TASK OBJECTIVE: Without including any pictures, write out all the entries exactly.

Plain-text document sources:
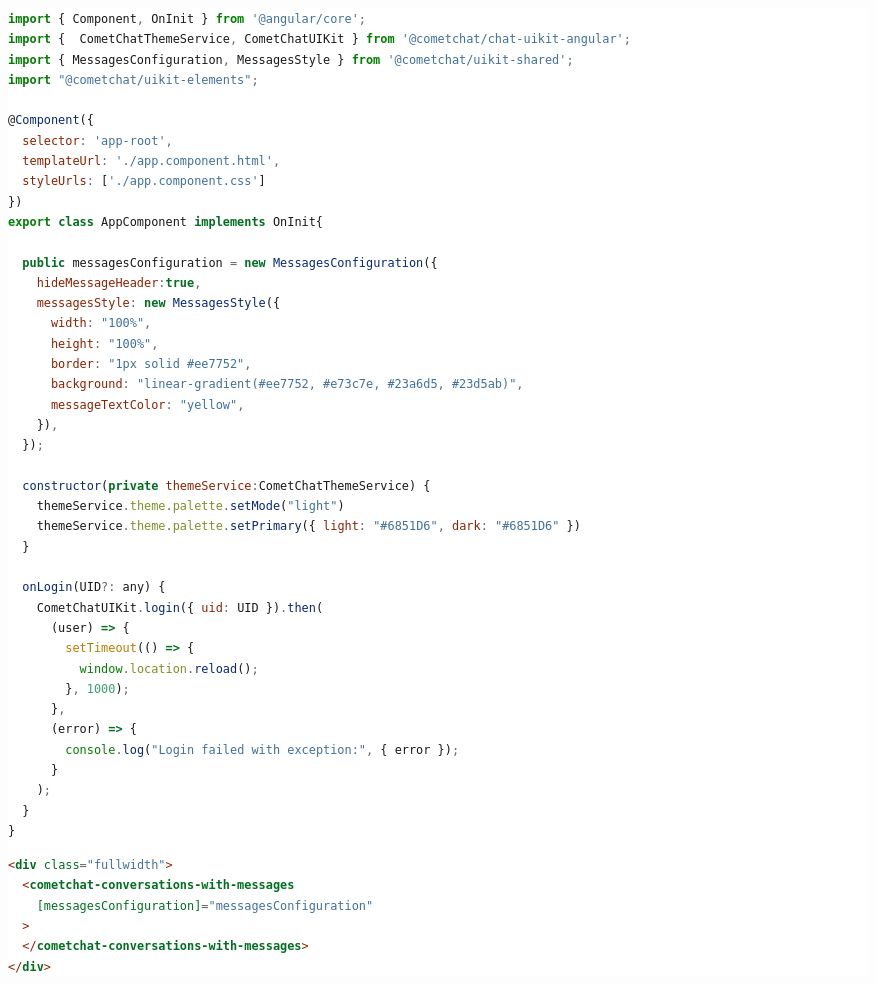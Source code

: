 <Tabs>
<TabItem value="app.component.ts" label="app.component.ts">

```javascript
import { Component, OnInit } from '@angular/core';
import {  CometChatThemeService, CometChatUIKit } from '@cometchat/chat-uikit-angular';
import { MessagesConfiguration, MessagesStyle } from '@cometchat/uikit-shared';
import "@cometchat/uikit-elements";

@Component({
  selector: 'app-root',
  templateUrl: './app.component.html',
  styleUrls: ['./app.component.css']
})
export class AppComponent implements OnInit{

  public messagesConfiguration = new MessagesConfiguration({
    hideMessageHeader:true,
    messagesStyle: new MessagesStyle({
      width: "100%",
      height: "100%",
      border: "1px solid #ee7752",
      background: "linear-gradient(#ee7752, #e73c7e, #23a6d5, #23d5ab)",
      messageTextColor: "yellow",
    }),
  });

  constructor(private themeService:CometChatThemeService) {
    themeService.theme.palette.setMode("light")
    themeService.theme.palette.setPrimary({ light: "#6851D6", dark: "#6851D6" })
  }

  onLogin(UID?: any) {
    CometChatUIKit.login({ uid: UID }).then(
      (user) => {
        setTimeout(() => {
          window.location.reload();
        }, 1000);
      },
      (error) => {
        console.log("Login failed with exception:", { error });
      }
    );
  }
}
```

</TabItem>
<TabItem value="ts" label="app.component.html">

```html
<div class="fullwidth">
  <cometchat-conversations-with-messages
    [messagesConfiguration]="messagesConfiguration"
  >
  </cometchat-conversations-with-messages>
</div>
```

TASK SOLUTION:
Source code

: <Tabs>
<TabItem value="app.component.ts" label="app.component.ts">

```javascript
import { Component, OnInit } from '@angular/core';
import {  CometChatThemeService, CometChatUIKit } from '@cometchat/chat-uikit-angular';
import { MessagesConfiguration, MessagesStyle } from '@cometchat/uikit-shared';
import "@cometchat/uikit-elements";

@Component({
  selector: 'app-root',
  templateUrl: './app.component.html',
  styleUrls: ['./app.component.css']
})
export class AppComponent implements OnInit{

  public messagesConfiguration = new MessagesConfiguration({
    hideMessageHeader:true,
    messagesStyle: new MessagesStyle({
      width: "100%",
      height: "100%",
      border: "1px solid #ee7752",
      background: "linear-gradient(#ee7752, #e73c7e, #23a6d5, #23d5ab)",
      messageTextColor: "yellow",
    }),
  });

  constructor(private themeService:CometChatThemeService) {
    themeService.theme.palette.setMode("light")
    themeService.theme.palette.setPrimary({ light: "#6851D6", dark: "#6851D6" })
  }

  onLogin(UID?: any) {
    CometChatUIKit.login({ uid: UID }).then(
      (user) => {
        setTimeout(() => {
          window.location.reload();
        }, 1000);
      },
      (error) => {
        console.log("Login failed with exception:", { error });
      }
    );
  }
}
```

</TabItem>
<TabItem value="ts" label="app.component.html">

```html
<div class="fullwidth">
  <cometchat-conversations-with-messages
    [messagesConfiguration]="messagesConfiguration"
  >
  </cometchat-conversations-with-messages>
</div>
```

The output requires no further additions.